[Stored entries]
------------------------------------
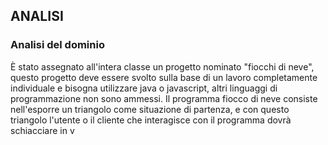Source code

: ## ANALISI
### Analisi del dominio
È stato assegnato all'intera classe un progetto nominato "fiocchi di neve", questo progetto deve essere svolto sulla base di un lavoro completamente individuale e bisogna utilizzare java o javascript, altri linguaggi di programmazione non sono ammessi.
Il programma fiocco di neve consiste nell'esporre un triangolo come situazione di partenza, e con questo triangolo l'utente o il cliente che interagisce con il programma dovrà schiacciare in v
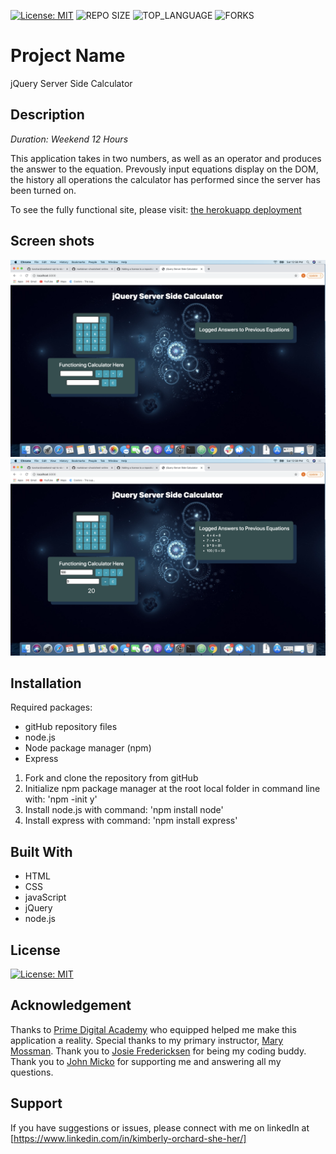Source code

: 
[![License: MIT](https://img.shields.io/badge/License-MIT-yellow.svg)](https://opensource.org/licenses/MIT)
![REPO SIZE](https://img.shields.io/github/repo-size/korchard/jquery-server-side-calculator-.svg?style=flat-square)
![TOP_LANGUAGE](https://img.shields.io/github/languages/top/korchard/jquery-server-side-calculator-.svg?style=flat-square)
![FORKS](https://img.shields.io/github/forks/korchard/jquery-server-side-calculator-.svg?style=social)

# Project Name

jQuery Server Side Calculator 

## Description

_Duration: Weekend 12 Hours_

This application takes in two numbers, as well as an operator and produces the answer to the equation. Prevously input equations display on the DOM, the history all operations the calculator has performed since the server has been turned on. 

To see the fully functional site, please visit: [the herokuapp deployment](https://shrouded-headland-14437.herokuapp.com/)

## Screen shots

![Application](./server/images/ss1.png)
![Application in Action](./server/images/ss2.png)

## Installation

Required packages:
- gitHub repository files
- node.js
- Node package manager (npm)
- Express

1. Fork and clone the repository from gitHub
2. Initialize npm package manager at the root local folder in command line with: 'npm -init y'
3. Install node.js with command: 'npm install node'
4. Install express with command: 'npm install express'

## Built With

- HTML
- CSS
- javaScript
- jQuery
- node.js

## License
[![License: MIT](https://img.shields.io/badge/License-MIT-yellow.svg)](https://opensource.org/licenses/MIT)

## Acknowledgement
Thanks to [Prime Digital Academy](www.primeacademy.io) who equipped helped me make this application a reality. Special thanks to my primary instructor, [Mary Mossman](https://github.com/mbMosman). Thank you to [Josie Fredericksen](https://github.com//freder48) for being my coding buddy. Thank you to [John Micko](https://github.com//jmicko) for supporting me and answering all my questions.

## Support
If you have suggestions or issues, please connect with me on linkedIn at [https://www.linkedin.com/in/kimberly-orchard-she-her/]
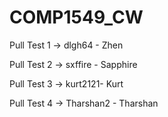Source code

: # COMP1549_CW
 Pull Test 1 -> dlgh64 - Zhen 
 
Pull Test 2 -> sxffire - Sapphire

Pull Test 3 -> kurt2121- Kurt

Pull Test 4 -> Tharshan2 - Tharshan
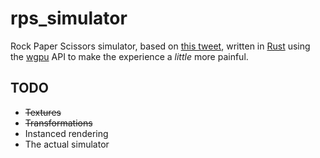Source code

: # rps_simulator

Rock Paper Scissors simulator, based on [this tweet](https://twitter.com/juanbuis/status/1600155605112496129?s=20&t=YoRDb_tAtekF_4KMAJ7HKg),
written in [Rust](https://www.rust-lang.org/) using the [wgpu](https://wgpu.rs/) API to make the experience a _little_ more painful.

## TODO
- ~~Textures~~
- ~~Transformations~~
- Instanced rendering
- The actual simulator
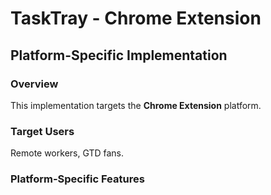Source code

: # TaskTray - Chrome Extension

## Platform-Specific Implementation

### Overview
This implementation targets the **Chrome Extension** platform.

### Target Users
Remote workers, GTD fans.

### Platform-Specific Features
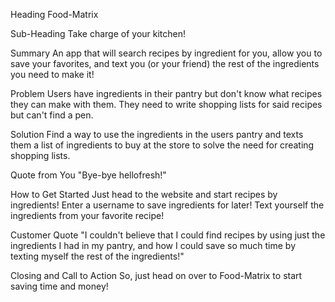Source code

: Heading
Food-Matrix

Sub-Heading
Take charge of your kitchen!

Summary
An app that will search recipes by ingredient for you, allow you to save your favorites, and text you (or your friend) the rest of the ingredients you need to make it!

Problem
Users have ingredients in their pantry but don't know what recipes they can make with them. They need to write shopping lists for said recipes but can't find a pen.

Solution
Find a way to use the ingredients in the users pantry and texts them a list of ingredients to buy at the store to solve the need for creating shopping lists.

Quote from You
"Bye-bye hellofresh!"

How to Get Started
Just head to the website and start recipes by ingredients! Enter a username to save ingredients for later! Text yourself the ingredients from your favorite recipe!

Customer Quote
"I couldn't believe that I could find recipes by using just the ingredients I had in my pantry, and how I could save so much time by texting myself the rest of the ingredients!"

Closing and Call to Action
So, just head on over to Food-Matrix to start saving time and money!
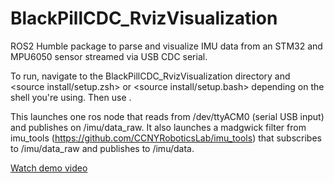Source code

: # BlackPillCDC_RvizVisualization
ROS2 Humble package to parse and visualize IMU data from an STM32 and MPU6050 sensor streamed via USB CDC serial. 

To run, navigate to the BlackPillCDC_RvizVisualization directory and <source install/setup.zsh> or <source install/setup.bash> depending on the shell you're using. Then use <ros2 launch serial_mpu_reader imu_visualize.launch.py>.

This launches one ros node that reads from /dev/ttyACM0 (serial USB input) and publishes on /imu/data_raw. It also launches a madgwick filter from imu_tools (https://github.com/CCNYRoboticsLab/imu_tools) that subscribes to /imu/data_raw and publishes to /imu/data.

[Watch demo video](demo.mp4)

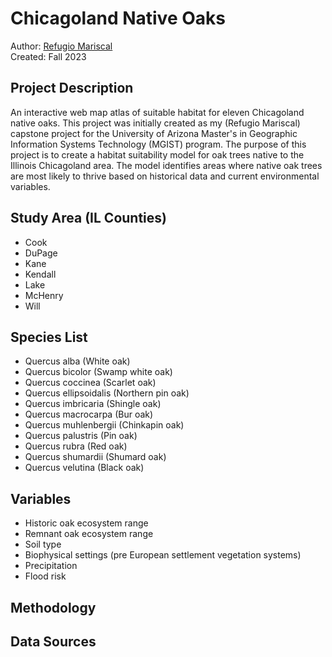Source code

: # Chicagoland Native Oaks

Author: [Refugio Mariscal](https://refugiomariscal.github.io/)<br>
Created: Fall 2023

## Project Description
An interactive web map atlas of suitable habitat for eleven Chicagoland native oaks. This project was initially created as my (Refugio Mariscal) capstone project for the University of Arizona Master's in Geographic Information Systems Technology (MGIST) program. The purpose of this project is to create a habitat suitability model for oak trees native to the Illinois Chicagoland area. The model identifies areas where native oak trees are most likely to thrive based on historical data and current environmental variables.

## Study Area (IL Counties)
- Cook
- DuPage
- Kane
- Kendall
- Lake
- McHenry
- Will

## Species List
- Quercus alba (White oak)
- Quercus bicolor (Swamp white oak)
- Quercus coccinea (Scarlet oak)
- Quercus ellipsoidalis (Northern pin oak)
- Quercus imbricaria (Shingle oak)
- Quercus macrocarpa (Bur oak)
- Quercus muhlenbergii (Chinkapin oak)
- Quercus palustris (Pin oak)
- Quercus rubra (Red oak)
- Quercus shumardii (Shumard oak)
- Quercus velutina (Black oak)

## Variables
- Historic oak ecosystem range
- Remnant oak ecosystem range
- Soil type
- Biophysical settings (pre European settlement vegetation systems)
- Precipitation
- Flood risk

## Methodology

## Data Sources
------------------------------------
YOUR GOAL
Check each line of the records for "Food" and copy the ones that contain it.

WRITTEN SOLUTION
Food-Matrix
So, just head on over to Food-Matrix to start saving time and money!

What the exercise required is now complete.